→ ABOUT THIS EXERCISE
Each entry that follows needs to be written out exactly, with nothing left out.
Top of DATA UNDER STUDY
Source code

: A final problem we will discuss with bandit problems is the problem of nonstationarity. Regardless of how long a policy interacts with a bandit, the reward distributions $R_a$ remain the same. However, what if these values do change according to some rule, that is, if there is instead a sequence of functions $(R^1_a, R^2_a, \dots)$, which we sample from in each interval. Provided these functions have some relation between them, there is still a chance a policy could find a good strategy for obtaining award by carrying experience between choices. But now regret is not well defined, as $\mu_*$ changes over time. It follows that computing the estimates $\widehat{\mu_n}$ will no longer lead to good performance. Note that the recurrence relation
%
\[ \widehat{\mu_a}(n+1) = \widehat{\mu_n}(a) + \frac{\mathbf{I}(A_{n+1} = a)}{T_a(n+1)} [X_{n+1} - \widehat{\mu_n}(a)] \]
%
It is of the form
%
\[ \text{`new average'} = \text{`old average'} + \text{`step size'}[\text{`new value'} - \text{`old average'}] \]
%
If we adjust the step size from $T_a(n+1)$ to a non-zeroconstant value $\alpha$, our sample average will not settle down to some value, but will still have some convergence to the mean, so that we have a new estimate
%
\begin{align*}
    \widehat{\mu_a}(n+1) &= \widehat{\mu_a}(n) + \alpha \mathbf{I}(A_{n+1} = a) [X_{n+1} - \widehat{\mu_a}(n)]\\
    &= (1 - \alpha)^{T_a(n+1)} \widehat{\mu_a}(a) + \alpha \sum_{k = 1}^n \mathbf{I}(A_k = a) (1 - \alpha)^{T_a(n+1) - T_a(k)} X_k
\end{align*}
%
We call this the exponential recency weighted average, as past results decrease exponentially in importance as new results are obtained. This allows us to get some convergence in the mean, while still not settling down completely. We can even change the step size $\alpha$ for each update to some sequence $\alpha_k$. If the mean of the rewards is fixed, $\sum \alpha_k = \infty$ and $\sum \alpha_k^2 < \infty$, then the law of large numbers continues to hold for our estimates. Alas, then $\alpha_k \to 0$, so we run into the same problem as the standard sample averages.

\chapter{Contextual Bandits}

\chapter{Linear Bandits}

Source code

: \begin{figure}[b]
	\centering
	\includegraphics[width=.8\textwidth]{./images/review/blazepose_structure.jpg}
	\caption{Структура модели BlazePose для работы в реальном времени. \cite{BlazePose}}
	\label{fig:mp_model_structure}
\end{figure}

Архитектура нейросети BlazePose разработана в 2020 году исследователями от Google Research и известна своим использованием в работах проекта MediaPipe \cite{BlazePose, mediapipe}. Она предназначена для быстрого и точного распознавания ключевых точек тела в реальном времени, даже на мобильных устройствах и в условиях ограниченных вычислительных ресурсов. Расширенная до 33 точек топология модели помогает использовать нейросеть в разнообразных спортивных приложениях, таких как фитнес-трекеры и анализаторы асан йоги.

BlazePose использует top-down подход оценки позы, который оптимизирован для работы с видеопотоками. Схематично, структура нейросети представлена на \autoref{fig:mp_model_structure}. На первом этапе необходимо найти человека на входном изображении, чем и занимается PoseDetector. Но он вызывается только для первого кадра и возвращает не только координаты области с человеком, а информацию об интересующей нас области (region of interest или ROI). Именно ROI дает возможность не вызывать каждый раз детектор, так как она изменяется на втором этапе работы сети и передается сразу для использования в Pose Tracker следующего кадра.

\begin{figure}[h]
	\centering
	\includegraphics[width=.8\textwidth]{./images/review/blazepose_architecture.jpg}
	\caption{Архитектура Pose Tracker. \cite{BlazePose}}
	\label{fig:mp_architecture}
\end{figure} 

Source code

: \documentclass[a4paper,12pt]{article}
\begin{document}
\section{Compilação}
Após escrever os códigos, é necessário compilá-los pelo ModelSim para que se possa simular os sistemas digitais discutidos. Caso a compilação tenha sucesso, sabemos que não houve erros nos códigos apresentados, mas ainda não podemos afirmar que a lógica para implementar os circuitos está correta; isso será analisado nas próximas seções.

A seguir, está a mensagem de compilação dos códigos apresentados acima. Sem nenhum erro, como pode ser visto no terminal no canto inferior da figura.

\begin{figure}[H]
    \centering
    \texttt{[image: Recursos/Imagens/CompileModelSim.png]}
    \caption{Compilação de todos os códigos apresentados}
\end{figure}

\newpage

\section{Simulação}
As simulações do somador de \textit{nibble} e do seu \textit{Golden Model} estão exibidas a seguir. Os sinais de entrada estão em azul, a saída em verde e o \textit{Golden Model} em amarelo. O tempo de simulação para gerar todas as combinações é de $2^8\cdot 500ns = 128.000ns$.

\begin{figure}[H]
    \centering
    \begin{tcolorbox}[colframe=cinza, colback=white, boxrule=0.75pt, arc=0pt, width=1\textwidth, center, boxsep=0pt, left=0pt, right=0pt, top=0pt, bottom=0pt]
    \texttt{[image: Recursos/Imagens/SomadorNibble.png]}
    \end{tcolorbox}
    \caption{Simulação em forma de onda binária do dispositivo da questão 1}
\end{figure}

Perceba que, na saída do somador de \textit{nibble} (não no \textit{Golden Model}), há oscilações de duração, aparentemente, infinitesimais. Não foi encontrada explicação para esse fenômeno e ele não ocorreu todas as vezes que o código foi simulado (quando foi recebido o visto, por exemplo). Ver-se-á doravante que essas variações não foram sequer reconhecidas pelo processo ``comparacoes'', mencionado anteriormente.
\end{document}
Bottom of DATA UNDER STUDY
→ TASK SOLUTION
Source code

: A final problem we will discuss with bandit problems is the problem of nonstationarity. Regardless of how long a policy interacts with a bandit, the reward distributions $R_a$ remain the same. However, what if these values do change according to some rule, that is, if there is instead a sequence of functions $(R^1_a, R^2_a, \dots)$, which we sample from in each interval. Provided these functions have some relation between them, there is still a chance a policy could find a good strategy for obtaining award by carrying experience between choices. But now regret is not well defined, as $\mu_*$ changes over time. It follows that computing the estimates $\widehat{\mu_n}$ will no longer lead to good performance. Note that the recurrence relation
%
\[ \widehat{\mu_a}(n+1) = \widehat{\mu_n}(a) + \frac{\mathbf{I}(A_{n+1} = a)}{T_a(n+1)} [X_{n+1} - \widehat{\mu_n}(a)] \]
%
It is of the form
%
\[ \text{`new average'} = \text{`old average'} + \text{`step size'}[\text{`new value'} - \text{`old average'}] \]
%
If we adjust the step size from $T_a(n+1)$ to a non-zeroconstant value $\alpha$, our sample average will not settle down to some value, but will still have some convergence to the mean, so that we have a new estimate
%
\begin{align*}
    \widehat{\mu_a}(n+1) &= \widehat{\mu_a}(n) + \alpha \mathbf{I}(A_{n+1} = a) [X_{n+1} - \widehat{\mu_a}(n)]\\
    &= (1 - \alpha)^{T_a(n+1)} \widehat{\mu_a}(a) + \alpha \sum_{k = 1}^n \mathbf{I}(A_k = a) (1 - \alpha)^{T_a(n+1) - T_a(k)} X_k
\end{align*}
%
We call this the exponential recency weighted average, as past results decrease exponentially in importance as new results are obtained. This allows us to get some convergence in the mean, while still not settling down completely. We can even change the step size $\alpha$ for each update to some sequence $\alpha_k$. If the mean of the rewards is fixed, $\sum \alpha_k = \infty$ and $\sum \alpha_k^2 < \infty$, then the law of large numbers continues to hold for our estimates. Alas, then $\alpha_k \to 0$, so we run into the same problem as the standard sample averages.

\chapter{Contextual Bandits}

\chapter{Linear Bandits}

Source code

: \begin{figure}[b]
	\centering
	\includegraphics[width=.8\textwidth]{./images/review/blazepose_structure.jpg}
	\caption{Структура модели BlazePose для работы в реальном времени. \cite{BlazePose}}
	\label{fig:mp_model_structure}
\end{figure}

Архитектура нейросети BlazePose разработана в 2020 году исследователями от Google Research и известна своим использованием в работах проекта MediaPipe \cite{BlazePose, mediapipe}. Она предназначена для быстрого и точного распознавания ключевых точек тела в реальном времени, даже на мобильных устройствах и в условиях ограниченных вычислительных ресурсов. Расширенная до 33 точек топология модели помогает использовать нейросеть в разнообразных спортивных приложениях, таких как фитнес-трекеры и анализаторы асан йоги.

BlazePose использует top-down подход оценки позы, который оптимизирован для работы с видеопотоками. Схематично, структура нейросети представлена на \autoref{fig:mp_model_structure}. На первом этапе необходимо найти человека на входном изображении, чем и занимается PoseDetector. Но он вызывается только для первого кадра и возвращает не только координаты области с человеком, а информацию об интересующей нас области (region of interest или ROI). Именно ROI дает возможность не вызывать каждый раз детектор, так как она изменяется на втором этапе работы сети и передается сразу для использования в Pose Tracker следующего кадра.

\begin{figure}[h]
	\centering
	\includegraphics[width=.8\textwidth]{./images/review/blazepose_architecture.jpg}
	\caption{Архитектура Pose Tracker. \cite{BlazePose}}
	\label{fig:mp_architecture}
\end{figure} 

Source code

: \documentclass[a4paper,12pt]{article}
\begin{document}
\section{Compilação}
Após escrever os códigos, é necessário compilá-los pelo ModelSim para que se possa simular os sistemas digitais discutidos. Caso a compilação tenha sucesso, sabemos que não houve erros nos códigos apresentados, mas ainda não podemos afirmar que a lógica para implementar os circuitos está correta; isso será analisado nas próximas seções.

A seguir, está a mensagem de compilação dos códigos apresentados acima. Sem nenhum erro, como pode ser visto no terminal no canto inferior da figura.

\begin{figure}[H]
    \centering
    \texttt{[image: Recursos/Imagens/CompileModelSim.png]}
    \caption{Compilação de todos os códigos apresentados}
\end{figure}

\newpage

\section{Simulação}
As simulações do somador de \textit{nibble} e do seu \textit{Golden Model} estão exibidas a seguir. Os sinais de entrada estão em azul, a saída em verde e o \textit{Golden Model} em amarelo. O tempo de simulação para gerar todas as combinações é de $2^8\cdot 500ns = 128.000ns$.

\begin{figure}[H]
    \centering
    \begin{tcolorbox}[colframe=cinza, colback=white, boxrule=0.75pt, arc=0pt, width=1\textwidth, center, boxsep=0pt, left=0pt, right=0pt, top=0pt, bottom=0pt]
    \texttt{[image: Recursos/Imagens/SomadorNibble.png]}
    \end{tcolorbox}
    \caption{Simulação em forma de onda binária do dispositivo da questão 1}
\end{figure}

Perceba que, na saída do somador de \textit{nibble} (não no \textit{Golden Model}), há oscilações de duração, aparentemente, infinitesimais. Não foi encontrada explicação para esse fenômeno e ele não ocorreu todas as vezes que o código foi simulado (quando foi recebido o visto, por exemplo). Ver-se-á doravante que essas variações não foram sequer reconhecidas pelo processo ``comparacoes'', mencionado anteriormente.
\end{document}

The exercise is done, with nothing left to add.